What’s great about these scones is they are made with steel cut oats so they have a rich nutty flavor and a springy texture, almost like al dente pasta.
Directions:
Preheat oven to 400 degrees.
In a small bowl, stir the oats and buttermilk together. Let stand for 25 minutes.(If you want extra oat flavor, before combining, toast the oats in a skillet on low heat until they brown, or in an oven for 30 minutes at 300 degrees.)
In a large bowl, combine flour, brown sugar, baking powder, baking soda, and dried plums.
Add the butter and with a pastry blender or your fingers, work in the butter until it resembles coarse crumbs.
Stir in the oats and buttermilk.
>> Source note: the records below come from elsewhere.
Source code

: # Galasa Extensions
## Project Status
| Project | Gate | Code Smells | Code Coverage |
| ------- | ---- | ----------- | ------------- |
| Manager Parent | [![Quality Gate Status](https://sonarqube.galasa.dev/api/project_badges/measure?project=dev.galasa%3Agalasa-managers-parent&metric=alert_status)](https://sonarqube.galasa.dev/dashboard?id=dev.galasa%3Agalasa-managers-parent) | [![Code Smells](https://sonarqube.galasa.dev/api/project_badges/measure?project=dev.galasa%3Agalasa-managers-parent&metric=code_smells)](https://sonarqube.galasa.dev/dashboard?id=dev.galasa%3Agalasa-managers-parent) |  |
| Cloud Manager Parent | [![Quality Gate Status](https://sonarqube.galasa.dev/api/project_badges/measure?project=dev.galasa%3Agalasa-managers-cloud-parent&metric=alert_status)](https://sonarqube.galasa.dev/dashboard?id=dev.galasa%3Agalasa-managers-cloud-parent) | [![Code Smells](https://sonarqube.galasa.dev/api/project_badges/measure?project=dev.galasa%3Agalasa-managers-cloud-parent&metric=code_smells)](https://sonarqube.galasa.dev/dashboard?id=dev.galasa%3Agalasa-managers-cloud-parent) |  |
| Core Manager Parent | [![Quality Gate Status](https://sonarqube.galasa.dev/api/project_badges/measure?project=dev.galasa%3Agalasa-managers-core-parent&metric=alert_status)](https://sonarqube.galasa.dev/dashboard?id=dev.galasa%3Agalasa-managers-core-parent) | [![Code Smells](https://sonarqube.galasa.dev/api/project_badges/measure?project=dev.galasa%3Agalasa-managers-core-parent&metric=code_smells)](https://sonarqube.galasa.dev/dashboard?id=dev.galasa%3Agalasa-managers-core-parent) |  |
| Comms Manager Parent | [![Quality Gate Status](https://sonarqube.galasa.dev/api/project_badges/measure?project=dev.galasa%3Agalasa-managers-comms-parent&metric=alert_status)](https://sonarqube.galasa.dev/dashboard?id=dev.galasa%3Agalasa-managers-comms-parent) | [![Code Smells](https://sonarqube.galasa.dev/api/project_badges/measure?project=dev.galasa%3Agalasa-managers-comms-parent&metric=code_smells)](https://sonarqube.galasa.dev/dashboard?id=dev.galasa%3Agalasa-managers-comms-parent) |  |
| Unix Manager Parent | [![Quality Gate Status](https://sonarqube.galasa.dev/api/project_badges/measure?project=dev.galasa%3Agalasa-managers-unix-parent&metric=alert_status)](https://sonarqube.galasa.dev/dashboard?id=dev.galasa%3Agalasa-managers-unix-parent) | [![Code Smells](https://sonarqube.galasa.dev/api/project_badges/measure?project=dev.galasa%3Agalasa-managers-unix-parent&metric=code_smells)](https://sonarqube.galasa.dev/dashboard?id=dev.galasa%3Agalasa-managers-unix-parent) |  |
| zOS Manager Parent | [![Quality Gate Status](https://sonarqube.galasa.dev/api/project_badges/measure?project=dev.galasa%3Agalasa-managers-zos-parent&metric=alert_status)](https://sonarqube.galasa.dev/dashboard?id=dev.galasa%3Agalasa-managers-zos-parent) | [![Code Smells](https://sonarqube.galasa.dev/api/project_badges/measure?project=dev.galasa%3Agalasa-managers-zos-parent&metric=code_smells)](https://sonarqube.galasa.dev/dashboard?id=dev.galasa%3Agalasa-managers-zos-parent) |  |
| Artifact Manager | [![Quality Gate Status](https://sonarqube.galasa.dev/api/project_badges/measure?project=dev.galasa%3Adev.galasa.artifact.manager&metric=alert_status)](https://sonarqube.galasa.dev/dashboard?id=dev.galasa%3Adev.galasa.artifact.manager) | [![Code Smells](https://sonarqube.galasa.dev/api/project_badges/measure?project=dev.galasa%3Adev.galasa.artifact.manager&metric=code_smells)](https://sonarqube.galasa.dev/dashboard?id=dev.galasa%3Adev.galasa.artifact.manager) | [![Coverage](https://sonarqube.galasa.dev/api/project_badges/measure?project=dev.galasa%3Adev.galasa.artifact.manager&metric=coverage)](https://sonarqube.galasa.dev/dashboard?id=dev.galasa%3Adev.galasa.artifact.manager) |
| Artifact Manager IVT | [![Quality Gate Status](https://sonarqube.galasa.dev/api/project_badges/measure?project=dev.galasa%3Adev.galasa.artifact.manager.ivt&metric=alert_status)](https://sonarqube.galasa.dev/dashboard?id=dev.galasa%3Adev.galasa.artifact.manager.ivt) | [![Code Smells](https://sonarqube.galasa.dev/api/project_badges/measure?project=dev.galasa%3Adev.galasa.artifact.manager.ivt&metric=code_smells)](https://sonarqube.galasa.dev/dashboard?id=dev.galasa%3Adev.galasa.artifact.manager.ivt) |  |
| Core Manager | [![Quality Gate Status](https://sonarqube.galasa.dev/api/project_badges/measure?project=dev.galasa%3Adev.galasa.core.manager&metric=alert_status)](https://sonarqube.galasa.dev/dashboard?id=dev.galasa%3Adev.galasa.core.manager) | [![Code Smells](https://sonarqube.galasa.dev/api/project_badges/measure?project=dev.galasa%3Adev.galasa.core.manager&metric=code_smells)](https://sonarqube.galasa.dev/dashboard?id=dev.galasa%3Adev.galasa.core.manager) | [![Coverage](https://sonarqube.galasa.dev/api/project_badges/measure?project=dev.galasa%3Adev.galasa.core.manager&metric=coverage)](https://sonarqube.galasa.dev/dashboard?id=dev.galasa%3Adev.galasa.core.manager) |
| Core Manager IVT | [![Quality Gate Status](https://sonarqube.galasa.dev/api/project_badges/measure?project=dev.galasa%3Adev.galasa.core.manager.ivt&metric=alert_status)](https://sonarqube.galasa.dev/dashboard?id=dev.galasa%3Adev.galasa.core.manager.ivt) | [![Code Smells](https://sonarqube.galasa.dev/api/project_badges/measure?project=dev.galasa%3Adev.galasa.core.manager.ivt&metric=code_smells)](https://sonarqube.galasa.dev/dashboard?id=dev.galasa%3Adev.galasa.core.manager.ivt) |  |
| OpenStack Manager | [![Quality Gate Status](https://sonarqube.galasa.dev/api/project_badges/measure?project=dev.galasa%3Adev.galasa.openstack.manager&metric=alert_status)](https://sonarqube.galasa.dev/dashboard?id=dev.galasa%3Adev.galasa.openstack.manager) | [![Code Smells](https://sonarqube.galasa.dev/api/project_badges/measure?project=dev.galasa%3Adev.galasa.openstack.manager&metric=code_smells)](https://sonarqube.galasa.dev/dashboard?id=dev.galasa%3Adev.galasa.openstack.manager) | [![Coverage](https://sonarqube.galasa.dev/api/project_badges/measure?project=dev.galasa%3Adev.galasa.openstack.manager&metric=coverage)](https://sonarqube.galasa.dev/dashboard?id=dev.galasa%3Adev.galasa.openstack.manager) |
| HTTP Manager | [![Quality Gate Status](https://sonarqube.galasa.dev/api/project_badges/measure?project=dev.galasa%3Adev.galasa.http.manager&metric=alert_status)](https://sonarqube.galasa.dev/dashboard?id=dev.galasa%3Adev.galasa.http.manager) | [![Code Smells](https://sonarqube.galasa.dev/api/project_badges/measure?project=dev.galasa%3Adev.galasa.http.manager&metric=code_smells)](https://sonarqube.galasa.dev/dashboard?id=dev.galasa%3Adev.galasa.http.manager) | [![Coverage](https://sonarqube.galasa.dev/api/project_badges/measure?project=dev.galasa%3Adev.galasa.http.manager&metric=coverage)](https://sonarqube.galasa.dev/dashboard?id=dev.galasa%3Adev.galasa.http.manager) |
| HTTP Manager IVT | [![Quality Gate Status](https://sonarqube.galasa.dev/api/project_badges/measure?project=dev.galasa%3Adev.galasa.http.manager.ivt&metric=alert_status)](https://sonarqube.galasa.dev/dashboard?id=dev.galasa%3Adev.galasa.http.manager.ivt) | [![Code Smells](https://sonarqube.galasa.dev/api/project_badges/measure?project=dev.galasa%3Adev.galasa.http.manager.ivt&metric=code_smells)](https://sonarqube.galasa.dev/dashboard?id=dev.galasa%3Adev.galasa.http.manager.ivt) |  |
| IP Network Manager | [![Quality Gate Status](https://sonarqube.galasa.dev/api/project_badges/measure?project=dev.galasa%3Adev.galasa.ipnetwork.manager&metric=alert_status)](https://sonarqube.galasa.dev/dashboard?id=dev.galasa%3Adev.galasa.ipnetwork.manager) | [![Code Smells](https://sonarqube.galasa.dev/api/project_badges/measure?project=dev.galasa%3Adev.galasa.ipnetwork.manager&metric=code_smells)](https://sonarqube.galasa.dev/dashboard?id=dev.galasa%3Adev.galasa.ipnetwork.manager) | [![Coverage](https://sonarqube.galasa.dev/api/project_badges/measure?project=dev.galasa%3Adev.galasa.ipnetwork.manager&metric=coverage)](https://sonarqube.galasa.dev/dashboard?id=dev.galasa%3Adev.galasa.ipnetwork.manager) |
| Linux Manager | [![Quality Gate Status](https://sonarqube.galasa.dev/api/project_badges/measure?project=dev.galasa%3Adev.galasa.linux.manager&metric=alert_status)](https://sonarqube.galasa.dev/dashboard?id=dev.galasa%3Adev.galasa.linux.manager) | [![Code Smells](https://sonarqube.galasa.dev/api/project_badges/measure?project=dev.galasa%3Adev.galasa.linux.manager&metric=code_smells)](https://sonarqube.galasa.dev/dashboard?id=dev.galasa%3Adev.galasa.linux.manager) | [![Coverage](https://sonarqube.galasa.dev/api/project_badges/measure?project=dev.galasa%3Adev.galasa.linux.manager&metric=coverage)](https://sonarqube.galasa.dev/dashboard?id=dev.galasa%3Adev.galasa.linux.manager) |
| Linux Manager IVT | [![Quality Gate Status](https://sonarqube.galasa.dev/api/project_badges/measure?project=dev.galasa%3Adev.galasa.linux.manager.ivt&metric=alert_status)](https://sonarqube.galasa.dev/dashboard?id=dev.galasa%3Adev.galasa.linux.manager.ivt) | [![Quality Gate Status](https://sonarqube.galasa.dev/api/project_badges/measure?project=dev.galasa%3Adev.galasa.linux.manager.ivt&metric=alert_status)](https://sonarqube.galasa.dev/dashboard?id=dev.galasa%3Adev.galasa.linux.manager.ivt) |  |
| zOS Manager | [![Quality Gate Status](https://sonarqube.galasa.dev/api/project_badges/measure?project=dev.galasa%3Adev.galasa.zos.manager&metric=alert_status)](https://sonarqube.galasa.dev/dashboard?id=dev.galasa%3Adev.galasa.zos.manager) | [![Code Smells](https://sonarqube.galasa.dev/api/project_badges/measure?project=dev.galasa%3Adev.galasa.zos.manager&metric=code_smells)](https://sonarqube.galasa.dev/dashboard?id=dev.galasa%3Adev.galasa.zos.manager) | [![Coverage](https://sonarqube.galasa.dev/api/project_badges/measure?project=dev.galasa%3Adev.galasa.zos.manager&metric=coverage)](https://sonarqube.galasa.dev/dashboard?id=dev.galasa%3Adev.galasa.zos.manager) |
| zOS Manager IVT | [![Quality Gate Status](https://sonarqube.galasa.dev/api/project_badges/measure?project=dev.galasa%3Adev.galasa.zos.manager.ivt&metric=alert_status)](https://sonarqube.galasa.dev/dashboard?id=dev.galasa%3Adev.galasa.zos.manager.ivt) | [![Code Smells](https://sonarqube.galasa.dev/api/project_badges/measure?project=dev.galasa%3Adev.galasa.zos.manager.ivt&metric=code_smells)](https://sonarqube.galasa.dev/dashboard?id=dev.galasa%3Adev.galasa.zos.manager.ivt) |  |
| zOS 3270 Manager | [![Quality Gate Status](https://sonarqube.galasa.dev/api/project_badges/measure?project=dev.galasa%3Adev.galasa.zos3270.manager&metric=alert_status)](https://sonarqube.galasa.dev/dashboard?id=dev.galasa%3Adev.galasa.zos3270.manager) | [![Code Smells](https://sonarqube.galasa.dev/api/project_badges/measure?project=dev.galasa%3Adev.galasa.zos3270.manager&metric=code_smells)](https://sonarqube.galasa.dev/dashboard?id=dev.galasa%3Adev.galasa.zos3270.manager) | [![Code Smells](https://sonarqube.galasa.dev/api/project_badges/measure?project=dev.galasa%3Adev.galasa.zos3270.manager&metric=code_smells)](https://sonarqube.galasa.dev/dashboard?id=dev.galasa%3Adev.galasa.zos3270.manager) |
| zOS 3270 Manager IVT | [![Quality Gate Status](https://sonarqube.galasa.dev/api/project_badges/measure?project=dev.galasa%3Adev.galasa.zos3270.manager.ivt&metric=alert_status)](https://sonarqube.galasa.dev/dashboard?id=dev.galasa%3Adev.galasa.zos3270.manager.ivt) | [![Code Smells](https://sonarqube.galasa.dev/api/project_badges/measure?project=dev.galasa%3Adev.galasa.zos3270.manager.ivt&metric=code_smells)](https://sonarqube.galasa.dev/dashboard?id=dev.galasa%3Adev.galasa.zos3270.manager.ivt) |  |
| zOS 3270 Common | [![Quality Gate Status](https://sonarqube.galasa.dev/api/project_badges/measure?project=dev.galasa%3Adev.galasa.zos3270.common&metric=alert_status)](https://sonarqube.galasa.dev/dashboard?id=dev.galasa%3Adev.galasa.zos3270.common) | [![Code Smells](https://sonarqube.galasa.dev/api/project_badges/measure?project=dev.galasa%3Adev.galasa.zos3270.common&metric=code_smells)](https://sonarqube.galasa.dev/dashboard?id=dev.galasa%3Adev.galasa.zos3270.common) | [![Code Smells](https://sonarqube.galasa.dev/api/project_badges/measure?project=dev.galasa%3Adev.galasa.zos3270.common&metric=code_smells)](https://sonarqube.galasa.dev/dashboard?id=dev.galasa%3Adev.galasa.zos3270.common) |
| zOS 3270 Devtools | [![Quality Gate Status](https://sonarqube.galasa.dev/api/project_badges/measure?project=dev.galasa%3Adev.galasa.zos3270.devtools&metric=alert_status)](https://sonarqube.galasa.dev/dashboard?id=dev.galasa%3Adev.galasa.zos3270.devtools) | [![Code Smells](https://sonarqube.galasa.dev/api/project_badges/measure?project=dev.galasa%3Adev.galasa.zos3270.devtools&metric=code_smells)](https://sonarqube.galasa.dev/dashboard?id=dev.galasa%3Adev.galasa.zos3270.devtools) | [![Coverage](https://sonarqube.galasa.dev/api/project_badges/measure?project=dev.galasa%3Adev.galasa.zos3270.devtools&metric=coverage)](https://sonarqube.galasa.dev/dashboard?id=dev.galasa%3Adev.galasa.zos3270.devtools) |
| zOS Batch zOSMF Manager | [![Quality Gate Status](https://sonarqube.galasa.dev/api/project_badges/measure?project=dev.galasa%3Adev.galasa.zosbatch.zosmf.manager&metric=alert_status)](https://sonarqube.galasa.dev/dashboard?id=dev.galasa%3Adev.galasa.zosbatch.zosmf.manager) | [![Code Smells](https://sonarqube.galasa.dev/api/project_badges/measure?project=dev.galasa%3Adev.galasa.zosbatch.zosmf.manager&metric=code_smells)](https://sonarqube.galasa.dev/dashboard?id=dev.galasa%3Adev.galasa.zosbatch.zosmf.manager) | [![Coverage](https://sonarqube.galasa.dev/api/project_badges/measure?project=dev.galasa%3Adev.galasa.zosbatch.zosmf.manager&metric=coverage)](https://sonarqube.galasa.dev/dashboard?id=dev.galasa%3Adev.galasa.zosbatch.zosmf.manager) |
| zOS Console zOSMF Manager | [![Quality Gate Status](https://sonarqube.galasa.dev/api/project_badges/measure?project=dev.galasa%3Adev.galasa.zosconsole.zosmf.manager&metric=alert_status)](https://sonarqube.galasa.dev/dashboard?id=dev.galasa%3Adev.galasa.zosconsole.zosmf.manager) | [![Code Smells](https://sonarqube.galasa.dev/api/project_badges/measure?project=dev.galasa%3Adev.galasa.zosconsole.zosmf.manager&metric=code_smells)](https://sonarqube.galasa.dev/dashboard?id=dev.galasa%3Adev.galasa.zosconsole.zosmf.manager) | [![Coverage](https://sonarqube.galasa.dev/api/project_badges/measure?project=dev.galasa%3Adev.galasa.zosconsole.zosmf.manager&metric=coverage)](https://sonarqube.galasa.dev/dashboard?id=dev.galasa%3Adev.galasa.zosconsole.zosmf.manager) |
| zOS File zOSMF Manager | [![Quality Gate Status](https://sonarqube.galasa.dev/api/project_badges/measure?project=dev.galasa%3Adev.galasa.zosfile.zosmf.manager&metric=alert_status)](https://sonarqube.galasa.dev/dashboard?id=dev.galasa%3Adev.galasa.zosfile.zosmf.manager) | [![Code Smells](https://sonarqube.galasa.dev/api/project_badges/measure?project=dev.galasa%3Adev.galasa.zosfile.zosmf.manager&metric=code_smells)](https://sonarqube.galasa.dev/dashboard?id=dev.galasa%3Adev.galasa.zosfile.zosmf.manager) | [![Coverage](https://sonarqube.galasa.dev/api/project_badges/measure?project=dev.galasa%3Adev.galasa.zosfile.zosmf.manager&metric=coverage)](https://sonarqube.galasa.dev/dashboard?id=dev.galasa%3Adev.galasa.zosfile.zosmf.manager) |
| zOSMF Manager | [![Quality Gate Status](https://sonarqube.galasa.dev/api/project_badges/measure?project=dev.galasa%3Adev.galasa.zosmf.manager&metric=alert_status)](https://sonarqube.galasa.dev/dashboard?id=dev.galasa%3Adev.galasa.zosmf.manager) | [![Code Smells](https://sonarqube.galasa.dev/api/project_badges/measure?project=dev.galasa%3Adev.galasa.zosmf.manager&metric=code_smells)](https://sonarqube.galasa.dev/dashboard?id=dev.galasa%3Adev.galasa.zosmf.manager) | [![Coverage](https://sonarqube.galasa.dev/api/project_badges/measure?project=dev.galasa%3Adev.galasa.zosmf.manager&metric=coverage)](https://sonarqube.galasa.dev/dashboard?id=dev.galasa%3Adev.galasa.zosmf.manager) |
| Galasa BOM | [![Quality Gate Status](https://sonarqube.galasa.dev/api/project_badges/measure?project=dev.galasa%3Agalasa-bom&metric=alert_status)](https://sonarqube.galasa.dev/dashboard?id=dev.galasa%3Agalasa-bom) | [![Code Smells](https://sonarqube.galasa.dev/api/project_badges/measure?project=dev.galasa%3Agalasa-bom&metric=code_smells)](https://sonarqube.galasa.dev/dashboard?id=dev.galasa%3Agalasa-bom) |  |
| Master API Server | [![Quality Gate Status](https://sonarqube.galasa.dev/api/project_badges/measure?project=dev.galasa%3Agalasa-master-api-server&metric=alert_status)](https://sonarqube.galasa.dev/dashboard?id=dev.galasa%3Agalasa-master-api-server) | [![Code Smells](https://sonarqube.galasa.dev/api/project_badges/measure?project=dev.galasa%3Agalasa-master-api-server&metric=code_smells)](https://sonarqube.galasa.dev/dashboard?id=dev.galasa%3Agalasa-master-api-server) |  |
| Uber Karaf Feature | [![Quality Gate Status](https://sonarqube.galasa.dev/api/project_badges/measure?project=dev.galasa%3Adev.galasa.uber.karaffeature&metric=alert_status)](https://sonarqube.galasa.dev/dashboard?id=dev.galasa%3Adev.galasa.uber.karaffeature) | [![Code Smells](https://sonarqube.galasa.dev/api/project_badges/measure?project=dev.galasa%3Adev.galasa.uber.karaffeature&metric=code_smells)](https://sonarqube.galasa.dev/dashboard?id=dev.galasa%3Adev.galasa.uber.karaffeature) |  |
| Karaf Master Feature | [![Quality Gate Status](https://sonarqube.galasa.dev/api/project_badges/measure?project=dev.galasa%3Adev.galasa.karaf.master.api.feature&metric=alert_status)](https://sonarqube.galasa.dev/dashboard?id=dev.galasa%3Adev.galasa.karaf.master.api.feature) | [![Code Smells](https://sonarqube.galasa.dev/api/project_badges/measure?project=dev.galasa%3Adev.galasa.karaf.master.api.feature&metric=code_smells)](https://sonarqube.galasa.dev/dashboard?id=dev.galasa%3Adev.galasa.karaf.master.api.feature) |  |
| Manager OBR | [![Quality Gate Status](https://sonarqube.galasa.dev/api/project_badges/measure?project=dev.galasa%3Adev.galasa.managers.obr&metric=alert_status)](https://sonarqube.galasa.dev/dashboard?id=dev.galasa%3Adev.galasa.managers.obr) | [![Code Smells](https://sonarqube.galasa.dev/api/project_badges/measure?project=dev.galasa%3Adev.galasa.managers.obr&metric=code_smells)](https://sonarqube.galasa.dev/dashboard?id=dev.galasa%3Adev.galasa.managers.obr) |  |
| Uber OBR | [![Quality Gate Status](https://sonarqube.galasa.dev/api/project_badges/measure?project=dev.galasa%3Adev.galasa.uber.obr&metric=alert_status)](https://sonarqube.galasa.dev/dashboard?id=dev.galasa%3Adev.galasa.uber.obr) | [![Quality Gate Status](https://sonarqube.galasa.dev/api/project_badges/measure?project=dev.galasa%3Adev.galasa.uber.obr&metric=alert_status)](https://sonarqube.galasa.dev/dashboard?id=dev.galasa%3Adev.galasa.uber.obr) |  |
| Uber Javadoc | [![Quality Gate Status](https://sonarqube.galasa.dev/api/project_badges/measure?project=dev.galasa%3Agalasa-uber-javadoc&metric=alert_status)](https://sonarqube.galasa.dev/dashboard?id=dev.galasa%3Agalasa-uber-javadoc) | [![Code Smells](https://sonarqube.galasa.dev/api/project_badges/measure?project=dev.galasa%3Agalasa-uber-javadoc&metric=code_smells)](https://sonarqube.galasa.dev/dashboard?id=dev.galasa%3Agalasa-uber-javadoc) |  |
Don’t overmix.
Pat the dough into a round flat circle about 8 inches in diameter.
Mix the egg and teaspoon of cream together in a small bowl. Then using a pastry (or basting) brush, coat the top of the dough.
Sprinkle sanding sugar over the top. I like a lot of sugar, but it’s up to you.
Cut into 8 slices and place on cookie sheet lined with a silpat or parchment paper.
Bake for 20 minutes or until the tops start to brown.
Serve them warm with cream, butter, and jam. Enjoy! (You can see my daughter did!)
{RECIPE} Steel Cut Oatmeal Scones with Dried Plums… Yum!
What’s great about these scones is they are made with steel cut oats so they have a rich nutty flavor and a springy texture, almost like al dente pasta.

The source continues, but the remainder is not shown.